-- TASK INPUT follows --

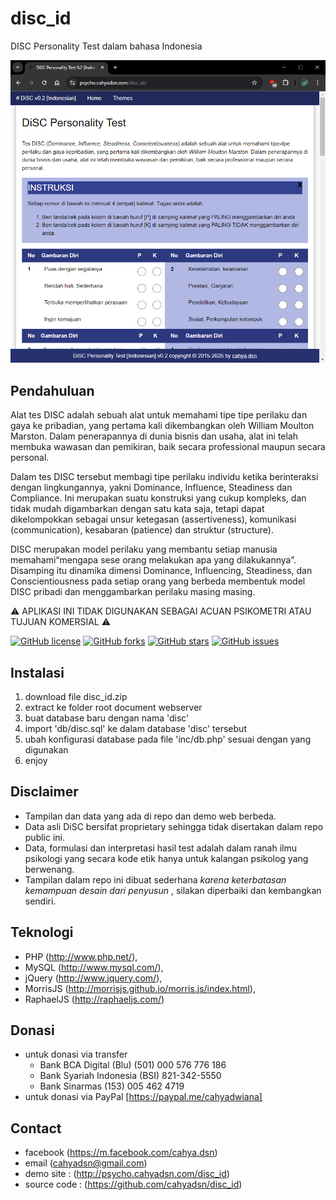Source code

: # disc_id
DISC Personality Test dalam bahasa Indonesia

![screenshot](https://github.com/cahyadsn/disc_id/blob/master/img/home.png?raw=true)

## Pendahuluan

Alat tes DISC adalah sebuah alat untuk memahami tipe tipe perilaku dan gaya ke pribadian, yang pertama kali dikembangkan oleh William Moulton Marston. Dalam penerapannya di dunia bisnis dan usaha, alat ini telah membuka wawasan dan pemikiran, baik secara professional maupun secara personal.

Dalam tes DISC tersebut membagi tipe perilaku individu ketika berinteraksi dengan lingkungannya, yakni  Dominance, Influence, Steadiness dan Compliance. Ini merupakan suatu konstruksi yang cukup kompleks, dan tidak mudah digambarkan dengan satu kata saja, tetapi dapat dikelompokkan sebagai unsur ketegasan (assertiveness), komunikasi (communication), kesabaran (patience) dan struktur (structure).

DISC merupakan model perilaku yang membantu setiap manusia memahami“mengapa sese orang melakukan apa yang  dilakukannya”. Disamping itu dinamika dimensi Dominance, Influencing, Steadiness, dan Conscientiousness pada setiap orang yang berbeda membentuk model DISC pribadi dan menggambarkan perilaku masing masing.

:warning: APLIKASI INI TIDAK DIGUNAKAN SEBAGAI ACUAN PSIKOMETRI ATAU TUJUAN KOMERSIAL :warning:

[![GitHub license](https://img.shields.io/badge/license-MIT-blue.svg)](https://raw.githubusercontent.com/cahyadsn/disc_id/master/LICENSE)
[![GitHub forks](https://img.shields.io/github/forks/cahyadsn/disc_id.svg)](https://github.com/cahyadsn/disc_id/network)
[![GitHub stars](https://img.shields.io/github/stars/cahyadsn/disc_id.svg)](https://github.com/cahyadsn/disc_id/stargazers)
[![GitHub issues](https://img.shields.io/github/issues/cahyadsn/disc_id.svg)](https://github.com/cahyadsn/disc_id/issues)

## Instalasi
1. download file disc_id.zip 
2. extract ke folder root document webserver
3. buat database baru dengan nama 'disc'
4. import 'db/disc.sql' ke dalam database 'disc' tersebut
5. ubah konfigurasi database pada file 'inc/db.php' sesuai dengan yang digunakan 
6. enjoy

## Disclaimer 
- Tampilan dan data yang ada di repo dan demo web berbeda.
- Data asli DiSC bersifat proprietary sehingga tidak disertakan dalam repo public ini.
- Data, formulasi dan interpretasi hasil test adalah dalam ranah ilmu psikologi yang secara kode etik hanya untuk kalangan psikolog yang berwenang.
- Tampilan dalam repo ini dibuat sederhana _karena keterbatasan kemampuan desain dari penyusun_ , silakan diperbaiki dan kembangkan sendiri.
 
## Teknologi
+ PHP (http://www.php.net/), 
+ MySQL (http://www.mysql.com/), 
+ jQuery (http://www.jquery.com/), 
+ MorrisJS (http://morrisjs.github.io/morris.js/index.html), 
+ RaphaelJS (http://raphaeljs.com/)

## Donasi
- untuk donasi via transfer 
    - Bank BCA Digital (Blu) (501) 000 576 776 186
    - Bank Syariah Indonesia (BSI) 821-342-5550
    - Bank Sinarmas (153) 005 462 4719
- untuk donasi via PayPal [https://paypal.me/cahyadwiana]

## Contact
+ facebook (https://m.facebook.com/cahya.dsn)
+ email (cahyadsn@gmail.com)
+ demo site    : (http://psycho.cahyadsn.com/disc_id) 
+ source code  : (https://github.com/cahyadsn/disc_id)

-- TASK INPUT concluded --

§ DESCRIPTION OF THE TASK:
Report every line in the data that holds "Indonesia", copying each one.

§ ANSWER FOR THIS EXERCISE:
DISC Personality Test dalam bahasa Indonesia
    - Bank Syariah Indonesia (BSI) 821-342-5550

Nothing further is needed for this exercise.